EXERCISE DESCRIPTION: Reproduce the entries that follow precisely, setting aside any images.
··········
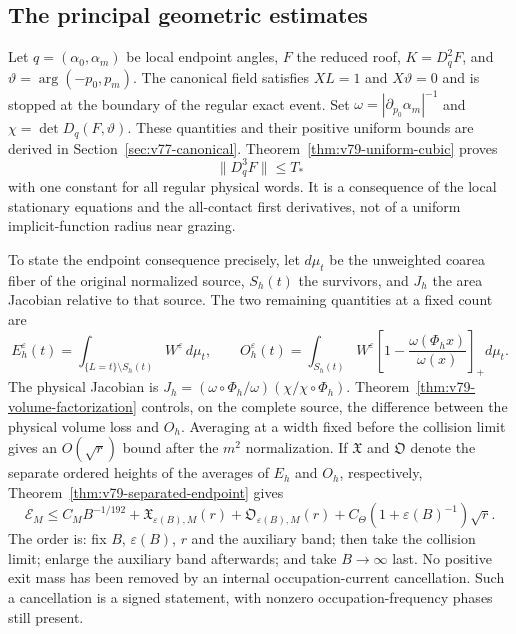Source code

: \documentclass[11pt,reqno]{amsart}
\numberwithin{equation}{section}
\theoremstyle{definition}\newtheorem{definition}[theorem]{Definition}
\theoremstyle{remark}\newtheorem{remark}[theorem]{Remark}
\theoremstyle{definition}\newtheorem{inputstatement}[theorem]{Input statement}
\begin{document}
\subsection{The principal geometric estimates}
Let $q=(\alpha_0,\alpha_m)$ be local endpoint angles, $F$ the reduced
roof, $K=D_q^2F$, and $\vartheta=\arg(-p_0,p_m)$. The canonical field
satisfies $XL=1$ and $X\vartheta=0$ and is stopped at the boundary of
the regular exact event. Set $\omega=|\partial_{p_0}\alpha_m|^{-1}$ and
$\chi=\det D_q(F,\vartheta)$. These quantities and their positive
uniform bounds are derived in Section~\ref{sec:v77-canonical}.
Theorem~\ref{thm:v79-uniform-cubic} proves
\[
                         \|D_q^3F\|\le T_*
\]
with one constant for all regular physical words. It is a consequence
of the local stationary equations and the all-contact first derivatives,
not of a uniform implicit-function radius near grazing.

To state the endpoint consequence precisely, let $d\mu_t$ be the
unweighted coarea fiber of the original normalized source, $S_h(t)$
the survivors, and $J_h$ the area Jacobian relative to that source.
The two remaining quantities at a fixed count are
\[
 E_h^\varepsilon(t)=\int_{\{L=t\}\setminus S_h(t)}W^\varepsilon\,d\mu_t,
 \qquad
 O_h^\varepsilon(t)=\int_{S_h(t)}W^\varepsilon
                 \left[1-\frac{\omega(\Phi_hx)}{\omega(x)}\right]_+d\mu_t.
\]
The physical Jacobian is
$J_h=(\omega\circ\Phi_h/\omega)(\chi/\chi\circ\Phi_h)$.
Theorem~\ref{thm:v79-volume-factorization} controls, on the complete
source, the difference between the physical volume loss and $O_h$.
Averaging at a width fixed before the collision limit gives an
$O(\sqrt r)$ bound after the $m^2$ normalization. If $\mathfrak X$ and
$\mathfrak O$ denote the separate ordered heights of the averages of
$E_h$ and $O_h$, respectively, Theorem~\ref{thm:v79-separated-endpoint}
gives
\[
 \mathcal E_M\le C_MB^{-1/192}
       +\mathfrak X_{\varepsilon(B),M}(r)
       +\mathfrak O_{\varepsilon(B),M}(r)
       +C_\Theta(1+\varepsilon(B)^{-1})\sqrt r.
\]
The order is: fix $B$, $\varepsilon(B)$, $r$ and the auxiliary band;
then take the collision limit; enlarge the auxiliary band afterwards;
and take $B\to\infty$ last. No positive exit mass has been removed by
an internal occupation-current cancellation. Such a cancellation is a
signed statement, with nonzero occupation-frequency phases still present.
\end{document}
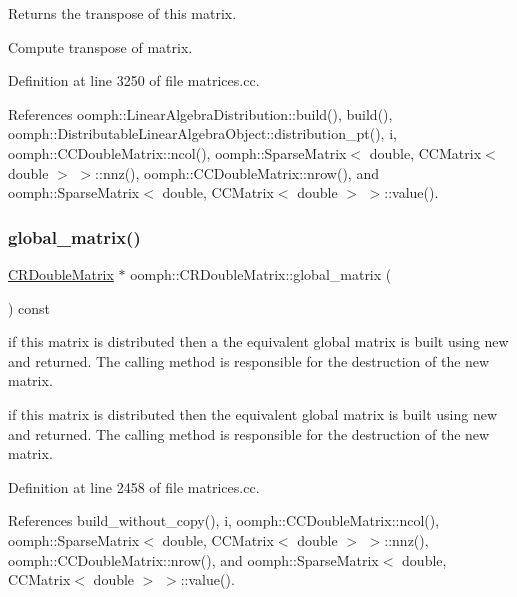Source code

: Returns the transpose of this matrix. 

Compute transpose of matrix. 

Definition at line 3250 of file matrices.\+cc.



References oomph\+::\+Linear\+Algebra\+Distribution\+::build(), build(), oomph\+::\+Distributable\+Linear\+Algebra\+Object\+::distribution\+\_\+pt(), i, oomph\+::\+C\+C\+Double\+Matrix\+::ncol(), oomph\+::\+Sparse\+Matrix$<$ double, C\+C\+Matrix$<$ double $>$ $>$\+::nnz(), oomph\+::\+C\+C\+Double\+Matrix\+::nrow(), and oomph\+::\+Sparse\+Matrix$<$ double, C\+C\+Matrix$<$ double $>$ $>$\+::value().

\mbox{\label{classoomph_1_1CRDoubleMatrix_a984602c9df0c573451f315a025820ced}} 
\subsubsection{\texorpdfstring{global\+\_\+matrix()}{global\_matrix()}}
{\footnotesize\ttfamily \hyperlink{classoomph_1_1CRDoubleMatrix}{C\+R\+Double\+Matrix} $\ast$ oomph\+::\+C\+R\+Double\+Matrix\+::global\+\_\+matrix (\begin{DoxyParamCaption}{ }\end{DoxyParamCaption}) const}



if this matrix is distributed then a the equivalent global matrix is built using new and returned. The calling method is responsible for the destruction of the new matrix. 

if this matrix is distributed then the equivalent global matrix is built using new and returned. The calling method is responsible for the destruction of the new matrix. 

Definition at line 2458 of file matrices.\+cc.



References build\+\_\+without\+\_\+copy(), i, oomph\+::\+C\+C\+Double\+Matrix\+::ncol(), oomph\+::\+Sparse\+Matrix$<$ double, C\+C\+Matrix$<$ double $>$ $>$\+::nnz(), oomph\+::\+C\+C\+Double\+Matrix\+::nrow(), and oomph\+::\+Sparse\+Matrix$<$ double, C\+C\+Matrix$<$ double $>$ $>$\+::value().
··········
RESPONSE BOX:
Source code

: \documentclass[11pt,reqno]{amsart}
\numberwithin{equation}{section}
\theoremstyle{definition}\newtheorem{definition}[theorem]{Definition}
\theoremstyle{remark}\newtheorem{remark}[theorem]{Remark}
\theoremstyle{definition}\newtheorem{inputstatement}[theorem]{Input statement}
\begin{document}
\subsection{The principal geometric estimates}
Let $q=(\alpha_0,\alpha_m)$ be local endpoint angles, $F$ the reduced
roof, $K=D_q^2F$, and $\vartheta=\arg(-p_0,p_m)$. The canonical field
satisfies $XL=1$ and $X\vartheta=0$ and is stopped at the boundary of
the regular exact event. Set $\omega=|\partial_{p_0}\alpha_m|^{-1}$ and
$\chi=\det D_q(F,\vartheta)$. These quantities and their positive
uniform bounds are derived in Section~\ref{sec:v77-canonical}.
Theorem~\ref{thm:v79-uniform-cubic} proves
\[
                         \|D_q^3F\|\le T_*
\]
with one constant for all regular physical words. It is a consequence
of the local stationary equations and the all-contact first derivatives,
not of a uniform implicit-function radius near grazing.

To state the endpoint consequence precisely, let $d\mu_t$ be the
unweighted coarea fiber of the original normalized source, $S_h(t)$
the survivors, and $J_h$ the area Jacobian relative to that source.
The two remaining quantities at a fixed count are
\[
 E_h^\varepsilon(t)=\int_{\{L=t\}\setminus S_h(t)}W^\varepsilon\,d\mu_t,
 \qquad
 O_h^\varepsilon(t)=\int_{S_h(t)}W^\varepsilon
                 \left[1-\frac{\omega(\Phi_hx)}{\omega(x)}\right]_+d\mu_t.
\]
The physical Jacobian is
$J_h=(\omega\circ\Phi_h/\omega)(\chi/\chi\circ\Phi_h)$.
Theorem~\ref{thm:v79-volume-factorization} controls, on the complete
source, the difference between the physical volume loss and $O_h$.
Averaging at a width fixed before the collision limit gives an
$O(\sqrt r)$ bound after the $m^2$ normalization. If $\mathfrak X$ and
$\mathfrak O$ denote the separate ordered heights of the averages of
$E_h$ and $O_h$, respectively, Theorem~\ref{thm:v79-separated-endpoint}
gives
\[
 \mathcal E_M\le C_MB^{-1/192}
       +\mathfrak X_{\varepsilon(B),M}(r)
       +\mathfrak O_{\varepsilon(B),M}(r)
       +C_\Theta(1+\varepsilon(B)^{-1})\sqrt r.
\]
The order is: fix $B$, $\varepsilon(B)$, $r$ and the auxiliary band;
then take the collision limit; enlarge the auxiliary band afterwards;
and take $B\to\infty$ last. No positive exit mass has been removed by
an internal occupation-current cancellation. Such a cancellation is a
signed statement, with nonzero occupation-frequency phases still present.
\end{document}
Source code

: Returns the transpose of this matrix. 

Compute transpose of matrix. 

Definition at line 3250 of file matrices.\+cc.



References oomph\+::\+Linear\+Algebra\+Distribution\+::build(), build(), oomph\+::\+Distributable\+Linear\+Algebra\+Object\+::distribution\+\_\+pt(), i, oomph\+::\+C\+C\+Double\+Matrix\+::ncol(), oomph\+::\+Sparse\+Matrix$<$ double, C\+C\+Matrix$<$ double $>$ $>$\+::nnz(), oomph\+::\+C\+C\+Double\+Matrix\+::nrow(), and oomph\+::\+Sparse\+Matrix$<$ double, C\+C\+Matrix$<$ double $>$ $>$\+::value().

\mbox{\label{classoomph_1_1CRDoubleMatrix_a984602c9df0c573451f315a025820ced}} 
\subsubsection{\texorpdfstring{global\+\_\+matrix()}{global\_matrix()}}
{\footnotesize\ttfamily \hyperlink{classoomph_1_1CRDoubleMatrix}{C\+R\+Double\+Matrix} $\ast$ oomph\+::\+C\+R\+Double\+Matrix\+::global\+\_\+matrix (\begin{DoxyParamCaption}{ }\end{DoxyParamCaption}) const}



if this matrix is distributed then a the equivalent global matrix is built using new and returned. The calling method is responsible for the destruction of the new matrix. 

if this matrix is distributed then the equivalent global matrix is built using new and returned. The calling method is responsible for the destruction of the new matrix. 

Definition at line 2458 of file matrices.\+cc.



References build\+\_\+without\+\_\+copy(), i, oomph\+::\+C\+C\+Double\+Matrix\+::ncol(), oomph\+::\+Sparse\+Matrix$<$ double, C\+C\+Matrix$<$ double $>$ $>$\+::nnz(), oomph\+::\+C\+C\+Double\+Matrix\+::nrow(), and oomph\+::\+Sparse\+Matrix$<$ double, C\+C\+Matrix$<$ double $>$ $>$\+::value().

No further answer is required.